## Task instructions
Filter the entries, keeping every line with the word "npmjs".

[[ Material for this task open ]]

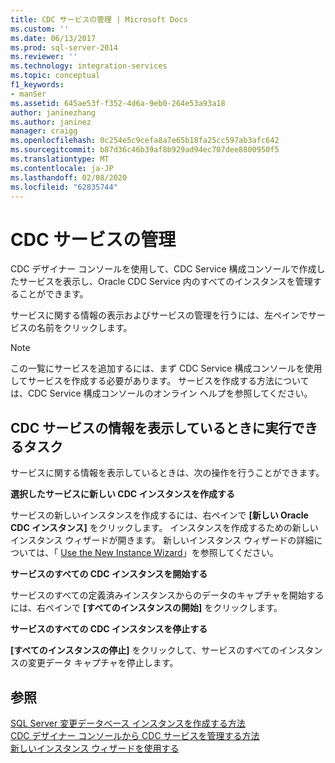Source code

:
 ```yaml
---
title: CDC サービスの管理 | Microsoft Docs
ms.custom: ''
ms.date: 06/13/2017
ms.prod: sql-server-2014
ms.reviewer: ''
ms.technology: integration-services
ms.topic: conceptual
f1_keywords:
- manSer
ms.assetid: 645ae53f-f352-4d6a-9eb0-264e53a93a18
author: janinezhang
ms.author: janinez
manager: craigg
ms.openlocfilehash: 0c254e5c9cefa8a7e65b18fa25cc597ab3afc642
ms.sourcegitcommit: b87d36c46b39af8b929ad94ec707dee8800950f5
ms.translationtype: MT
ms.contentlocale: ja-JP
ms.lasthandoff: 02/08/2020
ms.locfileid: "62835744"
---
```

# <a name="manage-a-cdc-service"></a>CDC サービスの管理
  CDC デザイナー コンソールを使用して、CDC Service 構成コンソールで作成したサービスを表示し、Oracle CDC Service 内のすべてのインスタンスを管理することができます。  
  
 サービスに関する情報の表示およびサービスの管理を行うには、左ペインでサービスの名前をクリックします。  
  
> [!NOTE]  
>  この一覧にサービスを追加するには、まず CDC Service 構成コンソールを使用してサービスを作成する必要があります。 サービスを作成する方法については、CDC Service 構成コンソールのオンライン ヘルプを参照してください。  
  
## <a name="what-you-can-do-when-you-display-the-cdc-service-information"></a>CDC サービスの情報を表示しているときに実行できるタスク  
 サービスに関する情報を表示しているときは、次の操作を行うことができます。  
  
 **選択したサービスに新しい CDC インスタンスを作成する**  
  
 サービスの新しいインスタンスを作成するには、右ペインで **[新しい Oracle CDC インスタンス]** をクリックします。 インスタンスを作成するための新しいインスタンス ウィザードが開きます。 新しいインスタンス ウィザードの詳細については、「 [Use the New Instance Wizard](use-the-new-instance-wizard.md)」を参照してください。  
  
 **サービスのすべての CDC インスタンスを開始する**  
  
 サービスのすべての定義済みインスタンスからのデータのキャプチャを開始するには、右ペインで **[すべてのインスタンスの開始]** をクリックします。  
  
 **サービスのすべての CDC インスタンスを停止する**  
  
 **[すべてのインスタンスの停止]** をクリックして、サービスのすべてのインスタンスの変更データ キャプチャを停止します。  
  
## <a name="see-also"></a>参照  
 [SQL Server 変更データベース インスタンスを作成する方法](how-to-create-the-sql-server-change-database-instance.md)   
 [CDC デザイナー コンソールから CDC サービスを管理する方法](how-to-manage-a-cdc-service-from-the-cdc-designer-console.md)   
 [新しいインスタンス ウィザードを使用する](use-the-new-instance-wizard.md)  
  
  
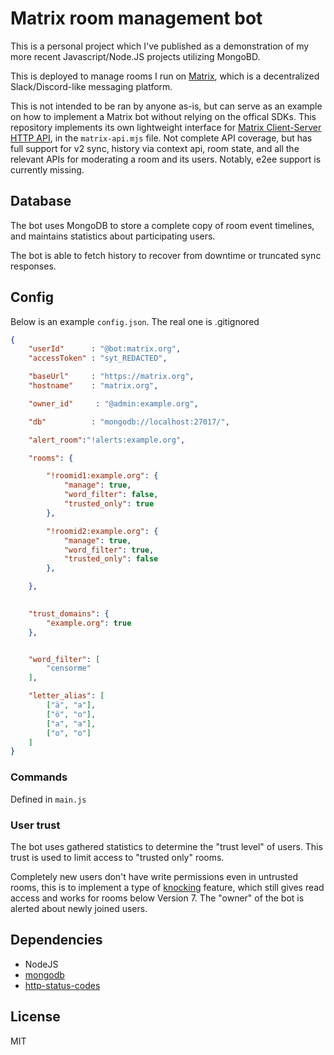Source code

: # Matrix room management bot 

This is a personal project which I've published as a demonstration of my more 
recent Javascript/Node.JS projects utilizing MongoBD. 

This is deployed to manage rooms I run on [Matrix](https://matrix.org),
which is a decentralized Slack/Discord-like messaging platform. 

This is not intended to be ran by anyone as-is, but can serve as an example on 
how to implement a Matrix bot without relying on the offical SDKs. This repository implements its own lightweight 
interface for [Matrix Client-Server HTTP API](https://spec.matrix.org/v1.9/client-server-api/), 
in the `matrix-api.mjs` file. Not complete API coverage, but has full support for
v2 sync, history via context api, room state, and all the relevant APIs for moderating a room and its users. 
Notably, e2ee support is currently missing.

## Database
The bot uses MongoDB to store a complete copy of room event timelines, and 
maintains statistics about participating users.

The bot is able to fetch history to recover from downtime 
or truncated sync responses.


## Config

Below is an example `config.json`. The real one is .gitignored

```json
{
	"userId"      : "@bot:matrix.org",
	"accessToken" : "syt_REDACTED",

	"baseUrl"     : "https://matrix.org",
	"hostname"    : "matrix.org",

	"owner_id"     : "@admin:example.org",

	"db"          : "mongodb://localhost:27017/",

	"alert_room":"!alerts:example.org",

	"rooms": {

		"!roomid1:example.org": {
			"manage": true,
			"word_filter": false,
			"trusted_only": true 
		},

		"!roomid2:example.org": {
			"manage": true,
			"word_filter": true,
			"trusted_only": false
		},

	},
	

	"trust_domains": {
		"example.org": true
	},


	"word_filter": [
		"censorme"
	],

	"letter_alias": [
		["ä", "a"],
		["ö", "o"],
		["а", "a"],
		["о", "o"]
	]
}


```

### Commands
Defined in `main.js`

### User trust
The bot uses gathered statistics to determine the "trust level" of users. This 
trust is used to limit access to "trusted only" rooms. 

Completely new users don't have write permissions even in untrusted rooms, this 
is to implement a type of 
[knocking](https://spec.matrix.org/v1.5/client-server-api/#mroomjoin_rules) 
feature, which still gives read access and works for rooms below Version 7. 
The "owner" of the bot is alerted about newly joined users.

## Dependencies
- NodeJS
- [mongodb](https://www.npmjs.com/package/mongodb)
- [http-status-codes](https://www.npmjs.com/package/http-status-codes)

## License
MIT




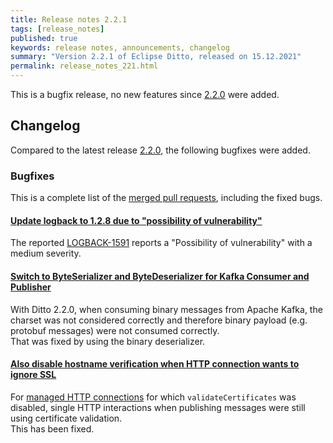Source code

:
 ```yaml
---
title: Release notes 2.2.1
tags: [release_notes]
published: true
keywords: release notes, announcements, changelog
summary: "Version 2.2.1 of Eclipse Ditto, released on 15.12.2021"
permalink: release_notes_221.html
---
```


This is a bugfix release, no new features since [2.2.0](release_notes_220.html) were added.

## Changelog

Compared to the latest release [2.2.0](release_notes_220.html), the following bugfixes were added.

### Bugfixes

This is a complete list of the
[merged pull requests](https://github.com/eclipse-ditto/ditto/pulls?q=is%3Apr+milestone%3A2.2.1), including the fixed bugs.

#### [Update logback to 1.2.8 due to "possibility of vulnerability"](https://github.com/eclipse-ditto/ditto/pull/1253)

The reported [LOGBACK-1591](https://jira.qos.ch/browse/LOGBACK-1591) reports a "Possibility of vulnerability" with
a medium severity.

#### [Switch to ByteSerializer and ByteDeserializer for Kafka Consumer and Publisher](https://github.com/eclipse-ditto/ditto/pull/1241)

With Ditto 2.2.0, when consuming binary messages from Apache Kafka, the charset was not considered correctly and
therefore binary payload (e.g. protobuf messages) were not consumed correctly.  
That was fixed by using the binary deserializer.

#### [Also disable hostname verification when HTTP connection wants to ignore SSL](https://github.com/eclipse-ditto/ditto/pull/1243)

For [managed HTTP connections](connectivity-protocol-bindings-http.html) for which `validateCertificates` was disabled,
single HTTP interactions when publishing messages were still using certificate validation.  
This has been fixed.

[[ Material for this task closed ]]

## Answer to the problem
- [mongodb](https://www.npmjs.com/package/mongodb)
- [http-status-codes](https://www.npmjs.com/package/http-status-codes)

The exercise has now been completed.